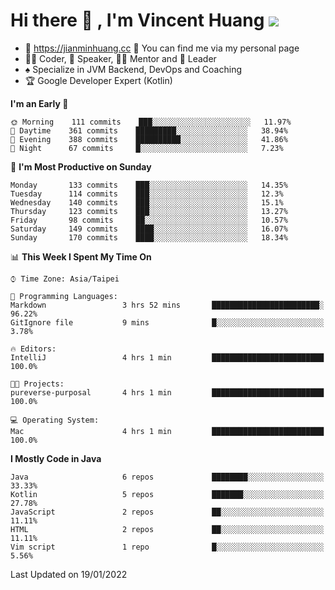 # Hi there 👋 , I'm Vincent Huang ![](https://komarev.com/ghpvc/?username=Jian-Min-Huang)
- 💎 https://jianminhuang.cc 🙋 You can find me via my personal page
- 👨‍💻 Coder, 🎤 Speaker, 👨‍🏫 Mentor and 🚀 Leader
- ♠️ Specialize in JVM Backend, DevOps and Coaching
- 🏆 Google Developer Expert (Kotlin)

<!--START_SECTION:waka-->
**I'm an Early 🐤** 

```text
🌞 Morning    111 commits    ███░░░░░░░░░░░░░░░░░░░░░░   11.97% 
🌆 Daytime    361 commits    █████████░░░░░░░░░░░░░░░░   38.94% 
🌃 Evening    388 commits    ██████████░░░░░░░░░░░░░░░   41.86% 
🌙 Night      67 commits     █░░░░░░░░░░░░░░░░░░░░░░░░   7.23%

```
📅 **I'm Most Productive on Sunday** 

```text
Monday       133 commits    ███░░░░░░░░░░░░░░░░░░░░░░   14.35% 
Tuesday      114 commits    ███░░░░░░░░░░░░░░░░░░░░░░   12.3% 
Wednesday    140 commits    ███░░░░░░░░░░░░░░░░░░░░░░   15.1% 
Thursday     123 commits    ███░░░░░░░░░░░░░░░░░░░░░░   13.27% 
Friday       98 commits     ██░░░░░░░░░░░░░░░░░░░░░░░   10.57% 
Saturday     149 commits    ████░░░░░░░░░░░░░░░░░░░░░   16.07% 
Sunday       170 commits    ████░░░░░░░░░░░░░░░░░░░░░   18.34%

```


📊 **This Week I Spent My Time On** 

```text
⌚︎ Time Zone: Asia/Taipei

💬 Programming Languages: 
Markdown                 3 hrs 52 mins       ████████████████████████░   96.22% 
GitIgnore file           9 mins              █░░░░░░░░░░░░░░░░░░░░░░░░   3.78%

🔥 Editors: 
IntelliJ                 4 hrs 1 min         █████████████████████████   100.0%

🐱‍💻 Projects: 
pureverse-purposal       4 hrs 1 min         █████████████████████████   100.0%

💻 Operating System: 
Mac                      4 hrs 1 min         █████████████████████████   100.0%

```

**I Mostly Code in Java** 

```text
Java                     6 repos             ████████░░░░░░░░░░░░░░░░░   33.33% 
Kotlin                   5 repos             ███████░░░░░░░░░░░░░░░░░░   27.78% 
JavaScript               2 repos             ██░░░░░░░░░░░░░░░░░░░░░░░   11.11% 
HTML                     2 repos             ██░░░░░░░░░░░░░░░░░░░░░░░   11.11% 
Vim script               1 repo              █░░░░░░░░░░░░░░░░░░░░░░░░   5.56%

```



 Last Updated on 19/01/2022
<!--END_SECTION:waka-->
--
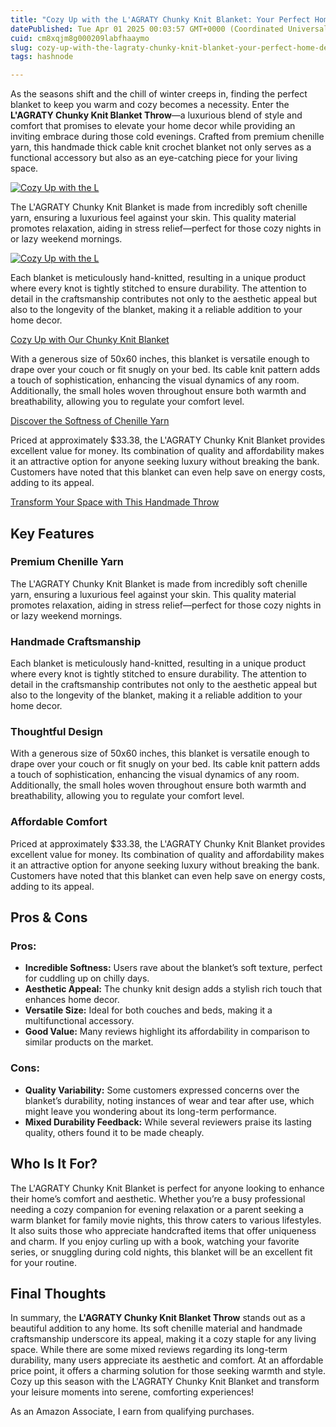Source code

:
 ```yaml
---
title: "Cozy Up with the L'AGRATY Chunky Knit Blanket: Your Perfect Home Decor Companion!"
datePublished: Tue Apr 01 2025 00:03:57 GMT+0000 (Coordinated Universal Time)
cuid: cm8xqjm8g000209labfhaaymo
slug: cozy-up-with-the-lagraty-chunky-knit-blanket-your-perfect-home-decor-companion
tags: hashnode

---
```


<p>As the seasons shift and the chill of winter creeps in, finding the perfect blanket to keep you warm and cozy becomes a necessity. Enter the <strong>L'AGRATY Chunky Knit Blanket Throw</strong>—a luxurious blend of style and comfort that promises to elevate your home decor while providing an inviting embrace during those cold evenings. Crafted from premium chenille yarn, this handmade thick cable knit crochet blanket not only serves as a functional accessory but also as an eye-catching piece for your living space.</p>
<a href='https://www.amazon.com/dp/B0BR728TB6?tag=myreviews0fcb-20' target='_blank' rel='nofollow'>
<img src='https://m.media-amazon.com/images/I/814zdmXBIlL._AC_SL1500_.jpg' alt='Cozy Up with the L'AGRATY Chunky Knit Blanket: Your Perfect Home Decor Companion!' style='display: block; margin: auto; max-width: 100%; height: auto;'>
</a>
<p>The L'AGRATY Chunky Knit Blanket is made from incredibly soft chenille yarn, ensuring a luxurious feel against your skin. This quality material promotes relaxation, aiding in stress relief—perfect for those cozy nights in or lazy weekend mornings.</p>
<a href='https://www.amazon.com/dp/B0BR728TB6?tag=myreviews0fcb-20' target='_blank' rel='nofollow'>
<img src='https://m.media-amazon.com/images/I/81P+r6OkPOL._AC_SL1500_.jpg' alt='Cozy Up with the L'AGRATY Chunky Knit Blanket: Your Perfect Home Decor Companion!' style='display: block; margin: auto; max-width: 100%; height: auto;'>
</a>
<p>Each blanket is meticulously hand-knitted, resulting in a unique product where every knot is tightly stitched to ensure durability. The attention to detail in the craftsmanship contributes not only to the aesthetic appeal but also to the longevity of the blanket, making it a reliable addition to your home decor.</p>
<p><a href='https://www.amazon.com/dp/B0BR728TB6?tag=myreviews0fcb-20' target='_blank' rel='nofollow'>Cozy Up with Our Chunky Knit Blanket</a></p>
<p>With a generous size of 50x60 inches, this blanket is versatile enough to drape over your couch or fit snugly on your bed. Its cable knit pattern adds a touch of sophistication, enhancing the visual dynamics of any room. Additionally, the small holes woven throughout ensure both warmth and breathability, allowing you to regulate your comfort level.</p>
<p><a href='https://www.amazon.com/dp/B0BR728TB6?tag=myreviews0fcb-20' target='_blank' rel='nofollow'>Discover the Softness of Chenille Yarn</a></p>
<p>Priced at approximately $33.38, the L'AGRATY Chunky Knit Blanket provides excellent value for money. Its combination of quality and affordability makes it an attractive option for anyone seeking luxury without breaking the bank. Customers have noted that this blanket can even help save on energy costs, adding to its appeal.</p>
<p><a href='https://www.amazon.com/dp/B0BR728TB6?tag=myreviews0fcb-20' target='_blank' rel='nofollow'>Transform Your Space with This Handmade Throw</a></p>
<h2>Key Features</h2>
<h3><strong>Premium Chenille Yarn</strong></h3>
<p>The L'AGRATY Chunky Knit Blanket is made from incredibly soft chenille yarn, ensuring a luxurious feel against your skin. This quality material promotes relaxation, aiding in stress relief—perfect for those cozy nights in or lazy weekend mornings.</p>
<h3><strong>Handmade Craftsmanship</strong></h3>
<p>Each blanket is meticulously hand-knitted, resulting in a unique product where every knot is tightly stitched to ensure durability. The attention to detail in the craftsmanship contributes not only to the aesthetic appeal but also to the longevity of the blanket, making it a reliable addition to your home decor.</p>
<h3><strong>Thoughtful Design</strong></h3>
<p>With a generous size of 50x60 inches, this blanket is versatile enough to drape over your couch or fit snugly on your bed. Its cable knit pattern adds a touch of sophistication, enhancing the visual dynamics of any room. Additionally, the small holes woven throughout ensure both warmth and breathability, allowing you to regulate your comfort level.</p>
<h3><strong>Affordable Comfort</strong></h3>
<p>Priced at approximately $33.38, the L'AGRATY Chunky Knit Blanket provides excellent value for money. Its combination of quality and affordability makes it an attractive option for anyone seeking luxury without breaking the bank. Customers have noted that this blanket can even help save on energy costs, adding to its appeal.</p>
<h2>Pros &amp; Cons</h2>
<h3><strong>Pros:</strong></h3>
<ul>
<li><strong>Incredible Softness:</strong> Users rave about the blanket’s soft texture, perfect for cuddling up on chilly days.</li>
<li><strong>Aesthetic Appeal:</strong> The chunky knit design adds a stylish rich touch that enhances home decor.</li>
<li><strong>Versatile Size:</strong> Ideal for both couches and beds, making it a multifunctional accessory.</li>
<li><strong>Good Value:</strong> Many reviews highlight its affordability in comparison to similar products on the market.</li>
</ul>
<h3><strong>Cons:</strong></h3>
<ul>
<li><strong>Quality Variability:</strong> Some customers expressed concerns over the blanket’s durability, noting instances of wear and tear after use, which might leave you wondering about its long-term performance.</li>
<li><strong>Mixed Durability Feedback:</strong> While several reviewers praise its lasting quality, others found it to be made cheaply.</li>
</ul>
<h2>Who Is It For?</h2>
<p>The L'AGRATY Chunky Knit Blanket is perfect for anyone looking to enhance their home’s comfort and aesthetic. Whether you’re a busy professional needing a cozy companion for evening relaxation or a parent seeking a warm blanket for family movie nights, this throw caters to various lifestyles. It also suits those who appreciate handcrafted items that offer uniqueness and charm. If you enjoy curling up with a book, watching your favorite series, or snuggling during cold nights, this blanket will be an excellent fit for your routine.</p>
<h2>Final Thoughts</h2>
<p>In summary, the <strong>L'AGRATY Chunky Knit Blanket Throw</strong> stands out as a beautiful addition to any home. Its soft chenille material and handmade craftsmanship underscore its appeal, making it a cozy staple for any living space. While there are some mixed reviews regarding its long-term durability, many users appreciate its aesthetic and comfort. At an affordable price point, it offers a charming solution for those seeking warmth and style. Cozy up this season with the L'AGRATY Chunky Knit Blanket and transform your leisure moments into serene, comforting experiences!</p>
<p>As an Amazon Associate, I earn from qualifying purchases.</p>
* * *
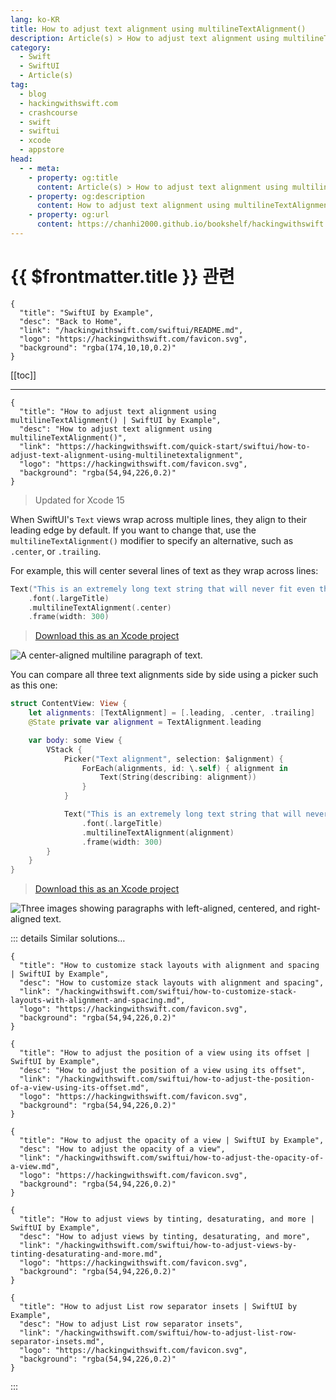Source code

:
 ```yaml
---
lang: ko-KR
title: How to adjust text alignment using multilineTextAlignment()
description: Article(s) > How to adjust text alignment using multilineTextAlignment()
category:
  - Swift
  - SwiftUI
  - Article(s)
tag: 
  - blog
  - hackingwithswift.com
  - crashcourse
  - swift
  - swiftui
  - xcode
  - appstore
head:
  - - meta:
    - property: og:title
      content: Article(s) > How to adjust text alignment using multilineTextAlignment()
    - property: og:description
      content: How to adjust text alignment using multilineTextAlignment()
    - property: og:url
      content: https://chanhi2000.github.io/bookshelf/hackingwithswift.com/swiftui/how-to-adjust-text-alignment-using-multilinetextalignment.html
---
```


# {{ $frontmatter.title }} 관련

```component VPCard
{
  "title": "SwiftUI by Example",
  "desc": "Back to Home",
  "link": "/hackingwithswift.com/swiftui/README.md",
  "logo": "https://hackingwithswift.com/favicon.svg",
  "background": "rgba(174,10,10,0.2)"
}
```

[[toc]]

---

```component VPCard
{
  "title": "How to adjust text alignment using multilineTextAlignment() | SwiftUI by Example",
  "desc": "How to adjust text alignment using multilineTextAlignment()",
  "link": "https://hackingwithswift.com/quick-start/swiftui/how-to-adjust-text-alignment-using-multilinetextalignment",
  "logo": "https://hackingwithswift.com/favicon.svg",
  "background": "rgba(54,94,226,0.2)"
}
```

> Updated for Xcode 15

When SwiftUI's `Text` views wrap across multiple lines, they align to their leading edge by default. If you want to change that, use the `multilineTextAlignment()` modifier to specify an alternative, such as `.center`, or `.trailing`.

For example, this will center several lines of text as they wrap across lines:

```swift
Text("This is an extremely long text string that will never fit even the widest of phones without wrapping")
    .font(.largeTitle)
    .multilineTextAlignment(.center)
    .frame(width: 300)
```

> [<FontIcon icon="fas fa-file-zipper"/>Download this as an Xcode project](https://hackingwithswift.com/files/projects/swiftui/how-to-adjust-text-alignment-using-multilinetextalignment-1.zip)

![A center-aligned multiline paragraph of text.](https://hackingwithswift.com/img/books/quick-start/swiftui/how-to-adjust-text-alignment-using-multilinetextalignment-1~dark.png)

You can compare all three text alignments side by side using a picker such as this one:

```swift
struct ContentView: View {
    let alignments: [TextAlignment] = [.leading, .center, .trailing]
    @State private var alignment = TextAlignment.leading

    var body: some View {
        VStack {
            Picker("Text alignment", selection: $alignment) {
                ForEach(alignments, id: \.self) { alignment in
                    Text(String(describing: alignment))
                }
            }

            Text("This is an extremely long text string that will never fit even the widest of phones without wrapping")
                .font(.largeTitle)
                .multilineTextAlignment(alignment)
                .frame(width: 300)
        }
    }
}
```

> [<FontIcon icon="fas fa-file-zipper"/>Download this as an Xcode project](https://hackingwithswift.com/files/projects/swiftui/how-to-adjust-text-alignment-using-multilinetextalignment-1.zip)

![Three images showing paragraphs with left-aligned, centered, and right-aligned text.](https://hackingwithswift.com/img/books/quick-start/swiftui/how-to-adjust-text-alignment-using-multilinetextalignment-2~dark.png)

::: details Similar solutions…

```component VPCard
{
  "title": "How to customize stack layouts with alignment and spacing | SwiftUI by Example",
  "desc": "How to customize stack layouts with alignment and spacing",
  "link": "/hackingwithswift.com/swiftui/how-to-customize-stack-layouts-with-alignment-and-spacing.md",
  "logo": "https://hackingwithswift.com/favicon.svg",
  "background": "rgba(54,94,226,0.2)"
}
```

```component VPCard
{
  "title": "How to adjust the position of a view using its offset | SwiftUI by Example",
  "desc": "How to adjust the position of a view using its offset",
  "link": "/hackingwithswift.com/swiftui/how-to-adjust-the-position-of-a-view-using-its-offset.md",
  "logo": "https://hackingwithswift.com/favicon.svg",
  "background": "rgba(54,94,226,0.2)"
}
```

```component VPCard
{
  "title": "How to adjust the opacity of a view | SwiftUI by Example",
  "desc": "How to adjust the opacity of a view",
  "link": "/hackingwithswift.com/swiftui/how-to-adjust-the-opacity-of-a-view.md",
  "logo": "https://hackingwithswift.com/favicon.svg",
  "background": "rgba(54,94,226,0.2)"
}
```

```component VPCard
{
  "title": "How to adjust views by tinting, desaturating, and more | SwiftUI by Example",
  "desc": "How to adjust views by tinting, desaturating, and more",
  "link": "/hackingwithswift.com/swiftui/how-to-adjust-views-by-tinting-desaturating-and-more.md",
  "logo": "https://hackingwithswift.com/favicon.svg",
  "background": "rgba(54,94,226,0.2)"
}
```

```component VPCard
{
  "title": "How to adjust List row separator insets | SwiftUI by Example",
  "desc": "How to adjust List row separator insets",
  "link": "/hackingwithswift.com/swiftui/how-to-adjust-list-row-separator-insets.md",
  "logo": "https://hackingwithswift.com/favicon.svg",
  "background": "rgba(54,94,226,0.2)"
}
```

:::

▶ [Problem details] Wherever the string "never" appears in the entries above, return the line it appears on.

▶ [Response for this exercise]
Text("This is an extremely long text string that will never fit even the widest of phones without wrapping")
            Text("This is an extremely long text string that will never fit even the widest of phones without wrapping")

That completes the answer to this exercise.